Exercise requirements:
Return the listing in full. Keep each line exactly as it is.
-- Data section follows --
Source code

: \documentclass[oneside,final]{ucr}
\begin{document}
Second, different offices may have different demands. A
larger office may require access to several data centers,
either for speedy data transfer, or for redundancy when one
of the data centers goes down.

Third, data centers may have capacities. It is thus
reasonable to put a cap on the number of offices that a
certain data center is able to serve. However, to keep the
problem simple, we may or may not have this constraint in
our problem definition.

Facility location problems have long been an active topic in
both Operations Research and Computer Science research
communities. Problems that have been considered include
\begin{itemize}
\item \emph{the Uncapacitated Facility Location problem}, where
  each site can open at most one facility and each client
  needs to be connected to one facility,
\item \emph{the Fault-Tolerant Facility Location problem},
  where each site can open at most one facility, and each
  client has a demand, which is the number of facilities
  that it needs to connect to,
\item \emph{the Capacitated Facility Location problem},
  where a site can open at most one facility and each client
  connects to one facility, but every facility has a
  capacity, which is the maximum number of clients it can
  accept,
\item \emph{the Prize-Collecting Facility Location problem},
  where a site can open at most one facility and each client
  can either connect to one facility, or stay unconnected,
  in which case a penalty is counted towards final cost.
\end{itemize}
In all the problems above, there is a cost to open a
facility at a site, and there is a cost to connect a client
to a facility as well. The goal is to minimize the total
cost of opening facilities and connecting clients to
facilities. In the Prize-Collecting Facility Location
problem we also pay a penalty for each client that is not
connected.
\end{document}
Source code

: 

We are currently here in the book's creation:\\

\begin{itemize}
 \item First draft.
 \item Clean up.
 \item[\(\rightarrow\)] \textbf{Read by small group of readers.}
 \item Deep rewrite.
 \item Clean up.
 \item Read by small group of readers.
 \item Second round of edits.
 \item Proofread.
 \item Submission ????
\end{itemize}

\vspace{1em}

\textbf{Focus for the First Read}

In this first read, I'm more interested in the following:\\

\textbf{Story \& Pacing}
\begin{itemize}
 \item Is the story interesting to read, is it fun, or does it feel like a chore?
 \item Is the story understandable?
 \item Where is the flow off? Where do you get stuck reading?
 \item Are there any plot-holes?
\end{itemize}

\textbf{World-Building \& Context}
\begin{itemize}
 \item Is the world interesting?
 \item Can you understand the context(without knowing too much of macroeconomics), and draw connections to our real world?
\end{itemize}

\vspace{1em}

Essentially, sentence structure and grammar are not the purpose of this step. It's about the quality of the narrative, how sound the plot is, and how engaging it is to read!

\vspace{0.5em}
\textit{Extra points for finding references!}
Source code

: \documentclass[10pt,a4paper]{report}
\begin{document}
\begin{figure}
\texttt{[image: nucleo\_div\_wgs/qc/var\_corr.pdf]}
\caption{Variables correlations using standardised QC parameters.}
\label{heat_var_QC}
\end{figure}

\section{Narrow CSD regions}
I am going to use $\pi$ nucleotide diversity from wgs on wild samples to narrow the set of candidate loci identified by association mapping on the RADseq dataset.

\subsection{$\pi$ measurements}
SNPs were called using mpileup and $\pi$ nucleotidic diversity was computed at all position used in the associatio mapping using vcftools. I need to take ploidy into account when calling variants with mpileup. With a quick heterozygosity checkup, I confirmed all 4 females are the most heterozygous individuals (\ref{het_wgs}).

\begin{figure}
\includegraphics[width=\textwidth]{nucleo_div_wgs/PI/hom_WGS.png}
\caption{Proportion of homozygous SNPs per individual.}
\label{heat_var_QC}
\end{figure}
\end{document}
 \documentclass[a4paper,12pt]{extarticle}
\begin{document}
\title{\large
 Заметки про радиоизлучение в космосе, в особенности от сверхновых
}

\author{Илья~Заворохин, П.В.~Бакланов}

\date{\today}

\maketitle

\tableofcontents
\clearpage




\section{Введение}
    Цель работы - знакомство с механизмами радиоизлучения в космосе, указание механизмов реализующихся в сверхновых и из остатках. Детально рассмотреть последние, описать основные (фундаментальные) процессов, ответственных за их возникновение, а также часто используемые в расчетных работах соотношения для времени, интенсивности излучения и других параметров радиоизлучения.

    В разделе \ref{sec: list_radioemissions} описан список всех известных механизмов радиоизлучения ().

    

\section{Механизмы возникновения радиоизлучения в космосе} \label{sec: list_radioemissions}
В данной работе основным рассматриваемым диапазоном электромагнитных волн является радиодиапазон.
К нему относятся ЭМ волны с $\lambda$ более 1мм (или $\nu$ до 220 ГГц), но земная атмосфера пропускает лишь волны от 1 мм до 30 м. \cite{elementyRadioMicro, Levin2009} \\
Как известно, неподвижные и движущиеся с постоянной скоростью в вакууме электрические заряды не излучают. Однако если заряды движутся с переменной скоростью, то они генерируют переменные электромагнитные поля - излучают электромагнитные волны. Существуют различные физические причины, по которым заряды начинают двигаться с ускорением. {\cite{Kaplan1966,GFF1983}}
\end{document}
-- Data section concluded --
Finished task:
Source code

: \documentclass[oneside,final]{ucr}
\begin{document}
Second, different offices may have different demands. A
larger office may require access to several data centers,
either for speedy data transfer, or for redundancy when one
of the data centers goes down.

Third, data centers may have capacities. It is thus
reasonable to put a cap on the number of offices that a
certain data center is able to serve. However, to keep the
problem simple, we may or may not have this constraint in
our problem definition.

Facility location problems have long been an active topic in
both Operations Research and Computer Science research
communities. Problems that have been considered include
\begin{itemize}
\item \emph{the Uncapacitated Facility Location problem}, where
  each site can open at most one facility and each client
  needs to be connected to one facility,
\item \emph{the Fault-Tolerant Facility Location problem},
  where each site can open at most one facility, and each
  client has a demand, which is the number of facilities
  that it needs to connect to,
\item \emph{the Capacitated Facility Location problem},
  where a site can open at most one facility and each client
  connects to one facility, but every facility has a
  capacity, which is the maximum number of clients it can
  accept,
\item \emph{the Prize-Collecting Facility Location problem},
  where a site can open at most one facility and each client
  can either connect to one facility, or stay unconnected,
  in which case a penalty is counted towards final cost.
\end{itemize}
In all the problems above, there is a cost to open a
facility at a site, and there is a cost to connect a client
to a facility as well. The goal is to minimize the total
cost of opening facilities and connecting clients to
facilities. In the Prize-Collecting Facility Location
problem we also pay a penalty for each client that is not
connected.
\end{document}
Source code

: 

We are currently here in the book's creation:\\

\begin{itemize}
 \item First draft.
 \item Clean up.
 \item[\(\rightarrow\)] \textbf{Read by small group of readers.}
 \item Deep rewrite.
 \item Clean up.
 \item Read by small group of readers.
 \item Second round of edits.
 \item Proofread.
 \item Submission ????
\end{itemize}

\vspace{1em}

\textbf{Focus for the First Read}

In this first read, I'm more interested in the following:\\

\textbf{Story \& Pacing}
\begin{itemize}
 \item Is the story interesting to read, is it fun, or does it feel like a chore?
 \item Is the story understandable?
 \item Where is the flow off? Where do you get stuck reading?
 \item Are there any plot-holes?
\end{itemize}

\textbf{World-Building \& Context}
\begin{itemize}
 \item Is the world interesting?
 \item Can you understand the context(without knowing too much of macroeconomics), and draw connections to our real world?
\end{itemize}

\vspace{1em}

Essentially, sentence structure and grammar are not the purpose of this step. It's about the quality of the narrative, how sound the plot is, and how engaging it is to read!

\vspace{0.5em}
\textit{Extra points for finding references!}
Source code

: \documentclass[10pt,a4paper]{report}
\begin{document}
\begin{figure}
\texttt{[image: nucleo\_div\_wgs/qc/var\_corr.pdf]}
\caption{Variables correlations using standardised QC parameters.}
\label{heat_var_QC}
\end{figure}

\section{Narrow CSD regions}
I am going to use $\pi$ nucleotide diversity from wgs on wild samples to narrow the set of candidate loci identified by association mapping on the RADseq dataset.

\subsection{$\pi$ measurements}
SNPs were called using mpileup and $\pi$ nucleotidic diversity was computed at all position used in the associatio mapping using vcftools. I need to take ploidy into account when calling variants with mpileup. With a quick heterozygosity checkup, I confirmed all 4 females are the most heterozygous individuals (\ref{het_wgs}).

\begin{figure}
\includegraphics[width=\textwidth]{nucleo_div_wgs/PI/hom_WGS.png}
\caption{Proportion of homozygous SNPs per individual.}
\label{heat_var_QC}
\end{figure}
\end{document}
 \documentclass[a4paper,12pt]{extarticle}
\begin{document}
\title{\large
 Заметки про радиоизлучение в космосе, в особенности от сверхновых
}

\author{Илья~Заворохин, П.В.~Бакланов}

\date{\today}

\maketitle

\tableofcontents
\clearpage




\section{Введение}
    Цель работы - знакомство с механизмами радиоизлучения в космосе, указание механизмов реализующихся в сверхновых и из остатках. Детально рассмотреть последние, описать основные (фундаментальные) процессов, ответственных за их возникновение, а также часто используемые в расчетных работах соотношения для времени, интенсивности излучения и других параметров радиоизлучения.

    В разделе \ref{sec: list_radioemissions} описан список всех известных механизмов радиоизлучения ().

    

\section{Механизмы возникновения радиоизлучения в космосе} \label{sec: list_radioemissions}
В данной работе основным рассматриваемым диапазоном электромагнитных волн является радиодиапазон.
К нему относятся ЭМ волны с $\lambda$ более 1мм (или $\nu$ до 220 ГГц), но земная атмосфера пропускает лишь волны от 1 мм до 30 м. \cite{elementyRadioMicro, Levin2009} \\
Как известно, неподвижные и движущиеся с постоянной скоростью в вакууме электрические заряды не излучают. Однако если заряды движутся с переменной скоростью, то они генерируют переменные электромагнитные поля - излучают электромагнитные волны. Существуют различные физические причины, по которым заряды начинают двигаться с ускорением. {\cite{Kaplan1966,GFF1983}}
\end{document}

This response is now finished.